Mr Trichet urged European governments to heed warning signals from the region’s debt markets and “be very cautious as regards fiscal policies” as the gap between the yield on Italian government bonds and the benchmark 10-year German Bund opened up to its widest since the 1999 birth of the euro.

The growing gap between yields illustrates the extent to which the global credit turmoil is causing investors to demand higher risk premiums for holding bonds considered more risky and instead buy those of Germany – which has the region’s largest and most liquid market.

Mr Trichet’s comments indicate rising concern at the ECB and provide a stiff reminder to eurozone governments of the importance it attaches to fiscal consolidation – in spite of the deteriorating economic outlook.

However, Mr Trichet added that other factors might be at work in explaining recent movements, including liquidity issues and an “across-the-board” correction seen across all markets. That made it difficult to draw conclusions at this stage on the causes, he said. Market corrections were a “mark of the time”, he added.
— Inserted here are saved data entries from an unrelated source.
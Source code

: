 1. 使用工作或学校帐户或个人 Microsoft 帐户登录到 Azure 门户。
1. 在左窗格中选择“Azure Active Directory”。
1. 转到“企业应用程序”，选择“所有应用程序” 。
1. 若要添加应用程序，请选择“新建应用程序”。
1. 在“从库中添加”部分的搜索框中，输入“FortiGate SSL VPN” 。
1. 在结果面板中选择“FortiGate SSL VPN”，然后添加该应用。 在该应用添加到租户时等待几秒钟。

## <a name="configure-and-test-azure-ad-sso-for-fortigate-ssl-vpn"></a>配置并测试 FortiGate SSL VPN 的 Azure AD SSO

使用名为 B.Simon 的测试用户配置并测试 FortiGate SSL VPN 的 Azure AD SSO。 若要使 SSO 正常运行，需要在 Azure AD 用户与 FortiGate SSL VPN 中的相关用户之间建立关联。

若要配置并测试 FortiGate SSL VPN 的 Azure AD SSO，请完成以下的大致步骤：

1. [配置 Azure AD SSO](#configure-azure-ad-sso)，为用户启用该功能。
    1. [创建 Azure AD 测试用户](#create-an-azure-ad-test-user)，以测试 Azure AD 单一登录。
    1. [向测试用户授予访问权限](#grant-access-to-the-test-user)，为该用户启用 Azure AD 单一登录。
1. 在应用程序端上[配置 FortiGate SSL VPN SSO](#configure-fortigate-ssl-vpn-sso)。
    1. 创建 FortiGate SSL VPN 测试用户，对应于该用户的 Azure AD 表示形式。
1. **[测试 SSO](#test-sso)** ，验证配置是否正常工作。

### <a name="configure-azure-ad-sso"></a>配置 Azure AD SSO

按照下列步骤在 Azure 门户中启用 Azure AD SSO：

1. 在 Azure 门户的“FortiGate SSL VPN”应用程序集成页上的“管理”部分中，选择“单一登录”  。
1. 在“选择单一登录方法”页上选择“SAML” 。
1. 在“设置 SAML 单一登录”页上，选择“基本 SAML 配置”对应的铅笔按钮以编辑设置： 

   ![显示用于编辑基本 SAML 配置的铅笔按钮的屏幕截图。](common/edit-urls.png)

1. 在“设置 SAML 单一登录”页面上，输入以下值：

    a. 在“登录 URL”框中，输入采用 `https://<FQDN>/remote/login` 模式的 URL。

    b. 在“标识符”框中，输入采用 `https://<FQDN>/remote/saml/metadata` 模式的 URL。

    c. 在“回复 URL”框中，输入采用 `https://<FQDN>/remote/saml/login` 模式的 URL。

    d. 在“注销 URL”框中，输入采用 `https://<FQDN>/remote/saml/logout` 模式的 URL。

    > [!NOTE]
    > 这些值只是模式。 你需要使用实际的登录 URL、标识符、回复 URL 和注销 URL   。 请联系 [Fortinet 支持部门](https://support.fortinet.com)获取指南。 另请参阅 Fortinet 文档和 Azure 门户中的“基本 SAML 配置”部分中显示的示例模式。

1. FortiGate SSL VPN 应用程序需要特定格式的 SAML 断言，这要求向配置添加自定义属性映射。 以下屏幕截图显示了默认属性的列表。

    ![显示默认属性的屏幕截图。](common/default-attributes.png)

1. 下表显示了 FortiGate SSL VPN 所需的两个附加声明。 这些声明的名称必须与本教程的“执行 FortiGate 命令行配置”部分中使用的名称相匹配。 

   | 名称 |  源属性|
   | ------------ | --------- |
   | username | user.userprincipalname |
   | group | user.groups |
Italy’s Treasury took some comfort in that the closing spread of 59.7 basis points between 10-year Italian and German bonds, the biggest gap since 1999, was overtaken by Greece yesterday, which widened to more than 60bp. Yields on bonds issued by most other eurozone governments, including Spain, the Netherlands and France also continued to widen against the Bund yesterday.

Italian officials said the “flight to quality” was affecting countries across the board, a view shared by traders and analysts.

The Italian finance ministry denied reports in Il Sole 24 Ore, a business daily, and the UK’s Daily Telegraph that it had intervened in debt markets on Tuesday to prevent a further surge in yields. It said the incorrect reports stemmed from a misunderstanding of a normal market bond exchange operation that was announced on Tuesday and is due to take place today.